Argentina tiene lo que el mundo necesita: recursos estratégicos como el litio, el gas, el agua, y una capacidad productiva única. Pero esos recursos no pueden ser regalados bajo modelos como el RIGI, que reducen nuestra soberanía económica a un juego de mercado. El verdadero desafío está en construir un modelo que utilice estas riquezas para el desarrollo nacional y el trabajo argentino. Porque el litio no es solo un mineral; es energía y empleo. El gas no es solo una exportación; es industria y calefacción para nuestros hogares. Ese es el camino: transformar nuestras potencialidades en realidades inclusivas.

La educación, como siempre, es la clave. Defendimos con fuerza la universidad pública, y cada vez que estuvo en peligro, el pueblo sin distinguir identidad partidaria la defendió a capa y espada. Ganamos la pelea del sentido común varias veces, pero esa misma fuerza no la pusimos en la escuela primaria y secundaria, el campo formativo más importante de nuestra patria. Abandonamos esa batalla y lo estamos pagando con generaciones que ven su futuro más como un obstáculo que como una oportunidad, pese al enorme esfuerzo de los docentes. 

Finalmente, están los barrios. Los que se tocan en los mapas pero no en las calles, separados por muros invisibles que fragmentan nuestra sociedad. Esos muros no pueden ser parte del futuro. La integración tiene que ser más que un discurso: debe ser una acción concreta que derribe esas barreras, conecte comunidades y construya oportunidades reales para todos.
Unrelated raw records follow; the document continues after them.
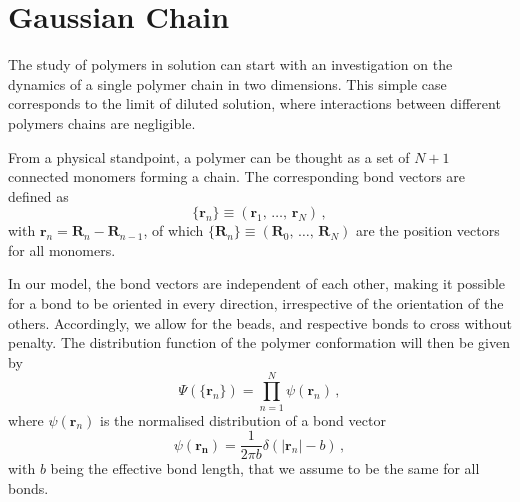\documentclass[../../main.tex]{subfiles}
\begin{document}
%
\section{Gaussian Chain}\label{ch: Gaussian Chain}
    
    The study of polymers in solution can start with an investigation on the dynamics of a single polymer chain in two dimensions. This simple case corresponds to the limit of diluted solution, where interactions between different polymers chains are negligible. 
    
    From a physical standpoint, a polymer can be thought as a set of $N+1$ connected monomers forming a chain. The corresponding bond vectors are defined as
        \begin{equation}\label{eq: Gaussian Chain - Bond Vector Definition}
            \{\mathbf{r}_n\}\equiv(\mathbf{r}_1, \,\ldots,\, \mathbf{r}_N) \,,
        \end{equation}
    with $\mathbf{r}_n = \mathbf{R}_n - \mathbf{R}_{n-1}$, of which $\{\mathbf{R}_n\} \equiv (\mathbf{R}_0, \,\ldots,\, \mathbf{R}_N)$ are the position vectors for all monomers.
    
    In our model, the bond vectors are independent of each other, making it possible for a bond to be oriented in every direction, irrespective of the orientation of the others. Accordingly, we allow for the beads, and respective bonds to cross without penalty. The distribution function of the polymer conformation will then be given by
        \begin{equation}\label{eq: Gaussian Chain - Distribution function of the polymer conformation (I)}
            \Psi(\{\mathbf{r}_n\}) = \prod_{n=1}^N \psi(\mathbf{r}_n) \,,
        \end{equation}
    where $\psi(\mathbf{r}_n)$ is the normalised distribution of a bond vector
        \begin{equation}\label{eq: Gaussian Chain - Normalised distribution of a random bond vector}
            \psi(\mathbf{r_n}) = \frac{1}{2\pi b}\delta(\lvert\mathbf{r}_n\rvert - b) \,,
        \end{equation}
    with $b$ being the effective bond length, that we assume to be the same for all bonds. %
\end{document}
La unidad nacional debe ser el prisma desde el cual miremos todos los desafíos. Si logramos saldar esa deuda cultural, si entendemos que nadie se salva solo y que el único camino es el colectivo, vamos a estar en condiciones de superar incluso las crisis más profundas. Esa unidad no puede ser prisionera de las instancias electorales. Estamos hablando de una mirada común que sobrevuele esos momentos y que se arraigue en la esfera democrática, como el marco donde las diferencias se canalicen y las coincidencias se potencien.
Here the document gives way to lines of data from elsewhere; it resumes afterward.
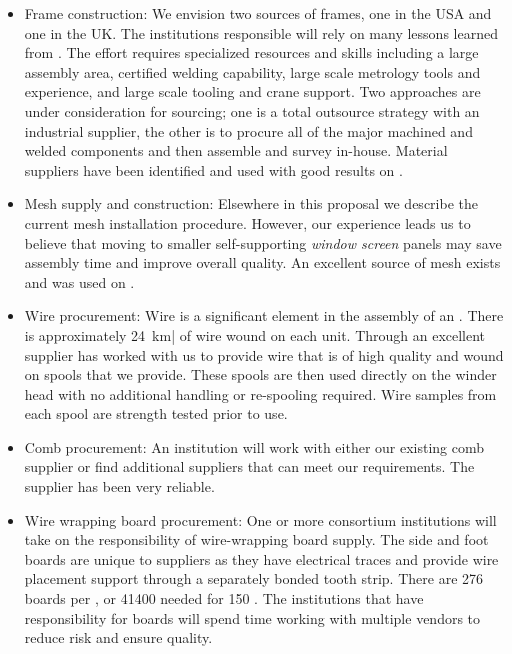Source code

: \begin{itemize}

\item Frame construction: We envision two sources of frames, one in the USA and one in the UK. The institutions responsible will rely on many lessons learned from . The effort requires specialized resources and skills including a large assembly area, certified welding capability, large scale metrology tools and experience, and large scale tooling and crane support. Two approaches are under consideration for sourcing; one is a total outsource strategy with an industrial supplier, the other is to procure all of the major machined and welded components and then assemble and survey in-house. Material suppliers have been identified and used with good results on .

\item Mesh supply and construction: Elsewhere in this proposal we describe the current mesh installation procedure. However, our  experience leads us to believe that moving to smaller self-supporting \textit{window screen} panels may save assembly time and improve overall  quality. An excellent source of mesh exists and was used on .

\item Wire procurement: Wire is a significant element in the assembly of an . There is approximately \SI{24}{km}| of wire wound on each unit. Through  %
an excellent supplier %
has worked with us to provide wire that is of high quality and wound on spools that we provide. These spools are then used directly on the winder head with no additional handling or re-spooling required. Wire samples from each spool are strength tested prior to use.

\item Comb procurement: An institution will work with either our existing comb supplier or find additional suppliers that can meet our requirements. The  supplier has been very reliable.

\item Wire wrapping board procurement: One or more consortium institutions will take on the responsibility of wire-wrapping board supply. The side and foot boards are unique to suppliers as they have electrical traces and provide wire placement support through a separately bonded tooth strip. There are \num{276} boards per , or \num{41400} needed for \num{150} . The institutions that have responsibility for boards will spend time working with multiple vendors to reduce risk and ensure quality. 


\end{itemize}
Que esta coyuntura no sea un capítulo más en la historia de desencuentros, sino el momento en que decidamos, como generación, poner fin a los muros, transformar el individualismo en comunidad, y construir desde la unidad nacional un proyecto que abrace tanto las necesidades urgentes como los sueños pendientes. Porque un pueblo que trabaja, sueña y construye en unidad puede con todo, incluso con sus propias heridas.